Task directions: Since the pictures are not wanted, retype the listing below exactly and without them.

The data:

⁂

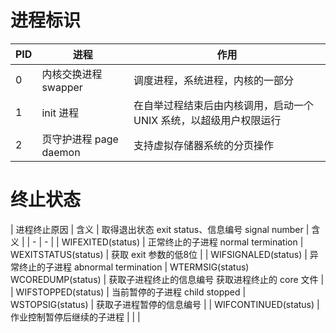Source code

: # 进程标识

| PID | 进程 | 作用 |
| - | - | - |
| 0 | 内核交换进程 swapper | 调度进程，系统进程，内核的一部分 |
| 1 | init 进程 | 在自举过程结束后由内核调用，启动一个 UNIX 系统，以超级用户权限运行 |
| 2 | 页守护进程 page daemon | 支持虚拟存储器系统的分页操作 |

# 终止状态

| 进程终止原因 | 含义 | 取得退出状态 exit status、信息编号 signal number | 含义 |
| - | - |
| WIFEXITED(status) | 正常终止的子进程 normal termination | WEXITSTATUS(status) | 获取 exit 参数的低8位 |
| WIFSIGNALED(status) | 异常终止的子进程 abnormal termination | WTERMSIG(status) WCOREDUMP(status) | 获取子进程终止的信息编号 获取进程终止的 core 文件 |
| WIFSTOPPED(status) | 当前暂停的子进程 child stopped | WSTOPSIG(status) | 获取子进程暂停的信息编号 |
| WIFCONTINUED(status) | 作业控制暂停后继续的子进程 |  |  |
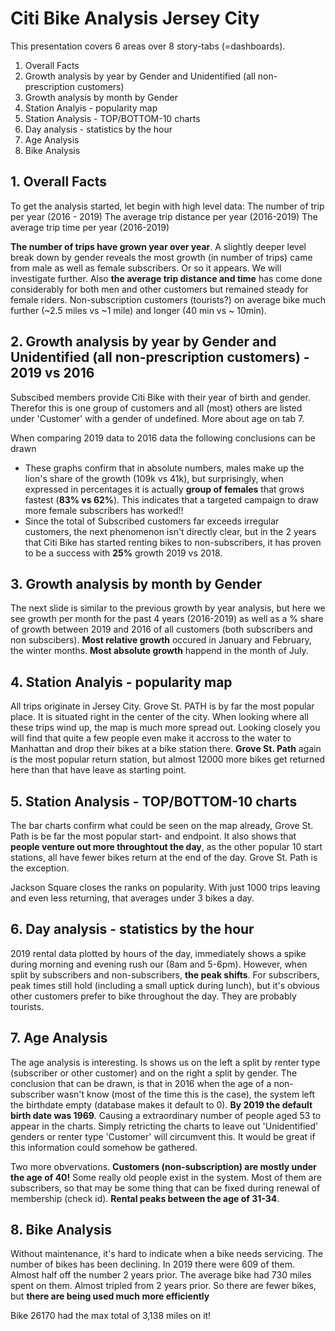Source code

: # Citi Bike Analysis Jersey City

This presentation covers 6 areas over 8 story-tabs (=dashboards).

1. Overall Facts
2. Growth analysis by year by Gender and Unidentified (all non-prescription customers)
3. Growth analysis by month by Gender 
4. Station Analyis - popularity map 
5. Station Analysis - TOP/BOTTOM-10 charts
6. Day analysis - statistics by the hour
7. Age Analysis
8. Bike Analysis


## 1. Overall Facts

To get the analysis started, let begin with high level data:
The number of trip per year (2016 - 2019)
The average trip distance per year (2016-2019)
The average trip time per year (2016-2019)

**The number of trips have grown year over year**. A slightly deeper level break down by gender reveals the most growth (in number of trips) came from male as well as female subscribers. Or so it appears. We will investigate further. Also **the average trip distance and time** has come done considerably for both men and other customers but remained steady for female riders. Non-subscription customers (tourists?) on average bike much further (~2.5 miles vs ~1 mile) and longer (40 min vs ~ 10min).

## 2. Growth analysis by year by Gender and Unidentified (all non-prescription customers) - 2019 vs 2016

Subscibed members provide Citi Bike with their year of birth and gender. Therefor this is one group of customers and all (most) others are listed under 'Customer' with a gender of undefined. More about age on tab 7.

When comparing 2019 data to 2016 data the following conclusions can be drawn
* These graphs confirm that in absolute numbers, males make up the lion's share of the growth (109k vs 41k), but surprisingly, when expressed in percentages it is actually **group of females** that grows fastest (**83% vs 62%**). This indicates that a targeted campaign to draw more female subscribers has worked!!
* Since the total of Subscribed customers far exceeds irregular customers, the next phenomenon isn't directly clear, but in the 2 years that Citi Bike has started renting bikes to non-subscribers, it has proven to be a success with **25%** growth 2019 vs 2018. 

## 3. Growth analysis by month by Gender 

The next slide is similar to the previous growth by year analysis, but here we see growth per month for the past 4 years (2016-2019) as well as a % share of growth between 2019 and 2016 of all customers (both subscribers and non subscibers).
**Most relative growth** occured in January and February, the winter months. **Most absolute growth** happend in the month of July.

## 4. Station Analyis - popularity map 

All trips originate in Jersey City. Grove St. PATH is by far the most popular place. It is situated right in the center of the city. When looking where all these trips wind up, the map is much more spread out. Looking closely you will find that quite a few people even make it accross to the water to Manhattan and drop their bikes at a bike station there. 
**Grove St. Path** again is the most popular return station, but almost 12000 more bikes get returned here than that have leave as starting point.

## 5. Station Analysis - TOP/BOTTOM-10 charts

The bar charts confirm what could be seen on the map already, Grove St. Path is be far the most popular start- and endpoint. It also shows that **people venture out more throughtout the day**, as the other popular 10 start stations, all have fewer bikes return at the end of the day. Grove St. Path is the exception.

Jackson Square closes the ranks on popularity. With just 1000 trips leaving and even less returning, that averages under 3 bikes a day.

## 6. Day analysis - statistics by the hour

2019 rental data plotted by hours of the day, immediately shows a spike during morning and evening rush our (8am and 5-6pm). However, when split by subscribers and non-subscribers, **the peak shifts**. For subscribers, peak times still hold (including a small uptick during lunch), but it's obvious other customers prefer to bike throughout the day. They are probably tourists. 

## 7. Age Analysis	

The age analysis is interesting. Is shows us on the left a split by renter type (subscriber or other customer) and on the right a split by gender.
The conclusion that can be drawn, is that in 2016 when the age of a non-subscriber wasn't know (most of the time this is the case), the system left the birthdate empty (database makes it default to 0). **By 2019 the default birth date was 1969**. Causing a extraordinary number of people aged 53 to appear in the charts. Simply retricting the charts to leave out 'Unidentified' genders or renter type 'Customer' will circumvent this. It would be great if this information could somehow be gathered.

Two more obvervations. **Customers (non-subscription) are mostly under the age of 40!**
Some really old people exist in the system. Most of them are subscribers, so that may be some thing that can be fixed during renewal of membership (check id). 
**Rental peaks between the age of 31-34**.

## 8. Bike Analysis

Without maintenance, it's hard to indicate when a bike needs servicing. The number of bikes has been declining. 
In 2019 there were 609 of them. Almost half off the number 2 years prior. The average bike had 730 miles spent on them. Almost tripled from 2 years prior. So there are fewer bikes, but **there are being used much more efficiently**

Bike 26170 had the max total of 3,138 miles on it!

⁂

Exercise answer:
Source code

: # 进程标识

| PID | 进程 | 作用 |
| - | - | - |
| 0 | 内核交换进程 swapper | 调度进程，系统进程，内核的一部分 |
| 1 | init 进程 | 在自举过程结束后由内核调用，启动一个 UNIX 系统，以超级用户权限运行 |
| 2 | 页守护进程 page daemon | 支持虚拟存储器系统的分页操作 |

# 终止状态

| 进程终止原因 | 含义 | 取得退出状态 exit status、信息编号 signal number | 含义 |
| - | - |
| WIFEXITED(status) | 正常终止的子进程 normal termination | WEXITSTATUS(status) | 获取 exit 参数的低8位 |
| WIFSIGNALED(status) | 异常终止的子进程 abnormal termination | WTERMSIG(status) WCOREDUMP(status) | 获取子进程终止的信息编号 获取进程终止的 core 文件 |
| WIFSTOPPED(status) | 当前暂停的子进程 child stopped | WSTOPSIG(status) | 获取子进程暂停的信息编号 |
| WIFCONTINUED(status) | 作业控制暂停后继续的子进程 |  |  |
Source code

: # Citi Bike Analysis Jersey City

This presentation covers 6 areas over 8 story-tabs (=dashboards).

1. Overall Facts
2. Growth analysis by year by Gender and Unidentified (all non-prescription customers)
3. Growth analysis by month by Gender 
4. Station Analyis - popularity map 
5. Station Analysis - TOP/BOTTOM-10 charts
6. Day analysis - statistics by the hour
7. Age Analysis
8. Bike Analysis


## 1. Overall Facts

To get the analysis started, let begin with high level data:
The number of trip per year (2016 - 2019)
The average trip distance per year (2016-2019)
The average trip time per year (2016-2019)

**The number of trips have grown year over year**. A slightly deeper level break down by gender reveals the most growth (in number of trips) came from male as well as female subscribers. Or so it appears. We will investigate further. Also **the average trip distance and time** has come done considerably for both men and other customers but remained steady for female riders. Non-subscription customers (tourists?) on average bike much further (~2.5 miles vs ~1 mile) and longer (40 min vs ~ 10min).

## 2. Growth analysis by year by Gender and Unidentified (all non-prescription customers) - 2019 vs 2016

Subscibed members provide Citi Bike with their year of birth and gender. Therefor this is one group of customers and all (most) others are listed under 'Customer' with a gender of undefined. More about age on tab 7.

When comparing 2019 data to 2016 data the following conclusions can be drawn
* These graphs confirm that in absolute numbers, males make up the lion's share of the growth (109k vs 41k), but surprisingly, when expressed in percentages it is actually **group of females** that grows fastest (**83% vs 62%**). This indicates that a targeted campaign to draw more female subscribers has worked!!
* Since the total of Subscribed customers far exceeds irregular customers, the next phenomenon isn't directly clear, but in the 2 years that Citi Bike has started renting bikes to non-subscribers, it has proven to be a success with **25%** growth 2019 vs 2018. 

## 3. Growth analysis by month by Gender 

The next slide is similar to the previous growth by year analysis, but here we see growth per month for the past 4 years (2016-2019) as well as a % share of growth between 2019 and 2016 of all customers (both subscribers and non subscibers).
**Most relative growth** occured in January and February, the winter months. **Most absolute growth** happend in the month of July.

## 4. Station Analyis - popularity map 

All trips originate in Jersey City. Grove St. PATH is by far the most popular place. It is situated right in the center of the city. When looking where all these trips wind up, the map is much more spread out. Looking closely you will find that quite a few people even make it accross to the water to Manhattan and drop their bikes at a bike station there. 
**Grove St. Path** again is the most popular return station, but almost 12000 more bikes get returned here than that have leave as starting point.

## 5. Station Analysis - TOP/BOTTOM-10 charts

The bar charts confirm what could be seen on the map already, Grove St. Path is be far the most popular start- and endpoint. It also shows that **people venture out more throughtout the day**, as the other popular 10 start stations, all have fewer bikes return at the end of the day. Grove St. Path is the exception.

Jackson Square closes the ranks on popularity. With just 1000 trips leaving and even less returning, that averages under 3 bikes a day.

## 6. Day analysis - statistics by the hour

2019 rental data plotted by hours of the day, immediately shows a spike during morning and evening rush our (8am and 5-6pm). However, when split by subscribers and non-subscribers, **the peak shifts**. For subscribers, peak times still hold (including a small uptick during lunch), but it's obvious other customers prefer to bike throughout the day. They are probably tourists. 

## 7. Age Analysis	

The age analysis is interesting. Is shows us on the left a split by renter type (subscriber or other customer) and on the right a split by gender.
The conclusion that can be drawn, is that in 2016 when the age of a non-subscriber wasn't know (most of the time this is the case), the system left the birthdate empty (database makes it default to 0). **By 2019 the default birth date was 1969**. Causing a extraordinary number of people aged 53 to appear in the charts. Simply retricting the charts to leave out 'Unidentified' genders or renter type 'Customer' will circumvent this. It would be great if this information could somehow be gathered.

Two more obvervations. **Customers (non-subscription) are mostly under the age of 40!**
Some really old people exist in the system. Most of them are subscribers, so that may be some thing that can be fixed during renewal of membership (check id). 
**Rental peaks between the age of 31-34**.

## 8. Bike Analysis

Without maintenance, it's hard to indicate when a bike needs servicing. The number of bikes has been declining. 
In 2019 there were 609 of them. Almost half off the number 2 years prior. The average bike had 730 miles spent on them. Almost tripled from 2 years prior. So there are fewer bikes, but **there are being used much more efficiently**

Bike 26170 had the max total of 3,138 miles on it!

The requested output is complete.